[[ AVAILABLE DATA, beginning ]]
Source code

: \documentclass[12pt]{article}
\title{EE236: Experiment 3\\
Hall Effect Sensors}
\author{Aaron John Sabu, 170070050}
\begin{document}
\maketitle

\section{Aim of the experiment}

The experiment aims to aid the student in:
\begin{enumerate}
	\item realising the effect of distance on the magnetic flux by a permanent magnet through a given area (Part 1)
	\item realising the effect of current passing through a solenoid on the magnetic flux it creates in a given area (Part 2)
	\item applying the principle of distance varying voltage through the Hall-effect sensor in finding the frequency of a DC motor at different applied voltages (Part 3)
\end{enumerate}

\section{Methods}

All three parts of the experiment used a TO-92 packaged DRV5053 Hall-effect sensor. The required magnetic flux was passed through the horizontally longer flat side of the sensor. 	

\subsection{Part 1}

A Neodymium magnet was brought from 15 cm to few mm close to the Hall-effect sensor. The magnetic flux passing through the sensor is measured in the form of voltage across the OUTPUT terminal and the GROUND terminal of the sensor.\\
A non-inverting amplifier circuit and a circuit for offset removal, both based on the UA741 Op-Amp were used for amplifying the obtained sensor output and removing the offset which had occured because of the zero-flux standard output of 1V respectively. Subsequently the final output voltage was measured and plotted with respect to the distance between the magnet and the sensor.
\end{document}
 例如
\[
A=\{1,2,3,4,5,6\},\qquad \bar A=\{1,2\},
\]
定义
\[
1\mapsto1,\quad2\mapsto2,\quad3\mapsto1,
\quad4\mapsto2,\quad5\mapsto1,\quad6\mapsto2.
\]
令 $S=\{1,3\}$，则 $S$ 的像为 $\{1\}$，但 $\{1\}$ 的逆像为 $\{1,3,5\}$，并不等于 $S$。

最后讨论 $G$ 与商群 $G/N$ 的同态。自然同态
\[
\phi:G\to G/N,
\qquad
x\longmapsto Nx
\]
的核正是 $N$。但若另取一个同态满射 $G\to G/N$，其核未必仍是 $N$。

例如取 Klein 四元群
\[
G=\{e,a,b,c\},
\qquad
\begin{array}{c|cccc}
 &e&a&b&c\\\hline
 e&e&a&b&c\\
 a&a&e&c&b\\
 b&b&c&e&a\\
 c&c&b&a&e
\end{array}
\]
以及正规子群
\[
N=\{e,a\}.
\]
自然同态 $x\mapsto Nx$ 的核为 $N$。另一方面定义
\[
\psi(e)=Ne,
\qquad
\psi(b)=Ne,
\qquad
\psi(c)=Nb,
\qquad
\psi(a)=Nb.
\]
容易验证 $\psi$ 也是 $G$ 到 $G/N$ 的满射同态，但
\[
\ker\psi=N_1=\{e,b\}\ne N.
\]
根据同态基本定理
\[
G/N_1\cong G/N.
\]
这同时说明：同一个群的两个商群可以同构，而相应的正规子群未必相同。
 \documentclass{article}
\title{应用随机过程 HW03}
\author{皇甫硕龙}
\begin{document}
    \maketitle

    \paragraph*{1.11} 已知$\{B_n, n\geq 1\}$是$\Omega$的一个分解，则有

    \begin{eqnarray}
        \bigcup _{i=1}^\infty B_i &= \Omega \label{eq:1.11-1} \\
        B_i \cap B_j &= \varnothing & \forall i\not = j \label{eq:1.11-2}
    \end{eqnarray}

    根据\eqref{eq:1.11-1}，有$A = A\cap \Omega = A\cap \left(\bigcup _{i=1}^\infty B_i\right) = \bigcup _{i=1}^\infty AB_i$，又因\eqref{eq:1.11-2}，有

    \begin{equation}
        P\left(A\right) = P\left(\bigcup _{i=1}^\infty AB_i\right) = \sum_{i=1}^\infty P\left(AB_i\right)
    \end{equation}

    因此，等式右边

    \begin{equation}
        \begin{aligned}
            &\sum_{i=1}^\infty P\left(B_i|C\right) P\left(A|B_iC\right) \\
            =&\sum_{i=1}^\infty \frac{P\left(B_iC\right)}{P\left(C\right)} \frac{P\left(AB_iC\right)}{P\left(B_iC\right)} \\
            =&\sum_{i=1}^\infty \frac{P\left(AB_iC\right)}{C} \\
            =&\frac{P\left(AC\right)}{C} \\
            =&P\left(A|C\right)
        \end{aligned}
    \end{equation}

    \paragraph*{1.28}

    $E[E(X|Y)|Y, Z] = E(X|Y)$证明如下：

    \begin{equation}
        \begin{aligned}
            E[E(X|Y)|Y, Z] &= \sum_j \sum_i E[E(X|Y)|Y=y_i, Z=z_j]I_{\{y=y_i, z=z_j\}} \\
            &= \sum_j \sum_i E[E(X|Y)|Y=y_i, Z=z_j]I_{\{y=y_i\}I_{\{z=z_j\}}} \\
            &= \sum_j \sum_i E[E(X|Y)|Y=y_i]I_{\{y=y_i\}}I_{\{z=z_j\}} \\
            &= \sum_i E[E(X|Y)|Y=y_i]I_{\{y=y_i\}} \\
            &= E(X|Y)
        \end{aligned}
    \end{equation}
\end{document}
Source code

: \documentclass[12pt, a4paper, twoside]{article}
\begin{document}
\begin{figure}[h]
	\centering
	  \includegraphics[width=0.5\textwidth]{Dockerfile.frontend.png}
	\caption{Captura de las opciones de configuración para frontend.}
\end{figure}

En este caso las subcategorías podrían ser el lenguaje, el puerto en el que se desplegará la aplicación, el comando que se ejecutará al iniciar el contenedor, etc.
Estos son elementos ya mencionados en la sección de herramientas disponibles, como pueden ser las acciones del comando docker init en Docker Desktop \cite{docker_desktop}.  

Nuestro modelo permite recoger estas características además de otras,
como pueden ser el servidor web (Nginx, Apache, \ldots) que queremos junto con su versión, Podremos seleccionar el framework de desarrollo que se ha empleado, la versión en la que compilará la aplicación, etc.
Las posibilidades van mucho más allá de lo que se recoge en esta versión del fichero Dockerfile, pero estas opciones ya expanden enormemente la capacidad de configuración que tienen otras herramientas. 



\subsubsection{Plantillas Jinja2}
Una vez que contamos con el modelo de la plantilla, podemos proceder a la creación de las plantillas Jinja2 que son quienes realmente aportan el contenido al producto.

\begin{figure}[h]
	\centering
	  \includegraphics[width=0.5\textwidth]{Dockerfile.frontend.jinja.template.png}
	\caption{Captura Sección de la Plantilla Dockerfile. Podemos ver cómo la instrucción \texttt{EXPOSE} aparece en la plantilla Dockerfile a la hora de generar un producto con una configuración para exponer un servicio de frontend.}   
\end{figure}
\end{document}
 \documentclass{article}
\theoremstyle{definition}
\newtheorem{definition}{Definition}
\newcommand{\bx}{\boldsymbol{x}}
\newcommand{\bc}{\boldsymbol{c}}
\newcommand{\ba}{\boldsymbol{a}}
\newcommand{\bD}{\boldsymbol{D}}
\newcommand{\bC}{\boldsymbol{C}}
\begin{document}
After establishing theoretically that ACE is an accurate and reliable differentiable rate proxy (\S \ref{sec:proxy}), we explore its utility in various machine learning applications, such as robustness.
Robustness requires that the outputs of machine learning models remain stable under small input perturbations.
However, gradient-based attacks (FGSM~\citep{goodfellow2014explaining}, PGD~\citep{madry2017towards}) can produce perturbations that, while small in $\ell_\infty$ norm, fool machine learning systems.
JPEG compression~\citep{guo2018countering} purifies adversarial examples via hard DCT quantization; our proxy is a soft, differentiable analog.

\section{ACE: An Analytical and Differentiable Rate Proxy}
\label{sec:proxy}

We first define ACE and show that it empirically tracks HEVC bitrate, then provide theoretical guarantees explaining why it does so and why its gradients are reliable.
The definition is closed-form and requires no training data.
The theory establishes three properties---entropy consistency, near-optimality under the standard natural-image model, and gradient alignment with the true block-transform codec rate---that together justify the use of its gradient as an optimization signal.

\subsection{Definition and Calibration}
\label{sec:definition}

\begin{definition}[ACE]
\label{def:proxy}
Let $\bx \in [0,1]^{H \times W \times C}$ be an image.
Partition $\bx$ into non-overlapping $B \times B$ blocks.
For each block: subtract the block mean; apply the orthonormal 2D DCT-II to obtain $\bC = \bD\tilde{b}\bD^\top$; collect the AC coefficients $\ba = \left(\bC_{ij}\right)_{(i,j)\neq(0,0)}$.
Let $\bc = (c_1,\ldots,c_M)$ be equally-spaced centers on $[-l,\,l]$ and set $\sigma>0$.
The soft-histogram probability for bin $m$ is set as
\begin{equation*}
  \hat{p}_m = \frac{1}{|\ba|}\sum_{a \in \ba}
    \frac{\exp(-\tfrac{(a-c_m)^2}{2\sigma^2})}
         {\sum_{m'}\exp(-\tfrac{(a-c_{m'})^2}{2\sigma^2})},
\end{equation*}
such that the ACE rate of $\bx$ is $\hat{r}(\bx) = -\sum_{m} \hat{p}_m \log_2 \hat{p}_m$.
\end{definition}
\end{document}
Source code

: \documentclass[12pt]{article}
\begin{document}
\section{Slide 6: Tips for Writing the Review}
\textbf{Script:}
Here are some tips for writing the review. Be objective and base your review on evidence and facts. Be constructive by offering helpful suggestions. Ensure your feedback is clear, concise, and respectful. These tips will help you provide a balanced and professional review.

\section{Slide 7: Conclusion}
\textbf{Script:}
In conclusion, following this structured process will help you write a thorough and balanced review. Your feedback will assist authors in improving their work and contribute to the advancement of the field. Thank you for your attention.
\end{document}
[[ AVAILABLE DATA, end ]]
**TASK REQUIREMENTS:** Each line above that includes "label" should be shown.

**TASK ANSWER:**
        \bigcup _{i=1}^\infty B_i &= \Omega \label{eq:1.11-1} \\
        B_i \cap B_j &= \varnothing & \forall i\not = j \label{eq:1.11-2}
\label{sec:proxy}
\label{sec:definition}
\label{def:proxy}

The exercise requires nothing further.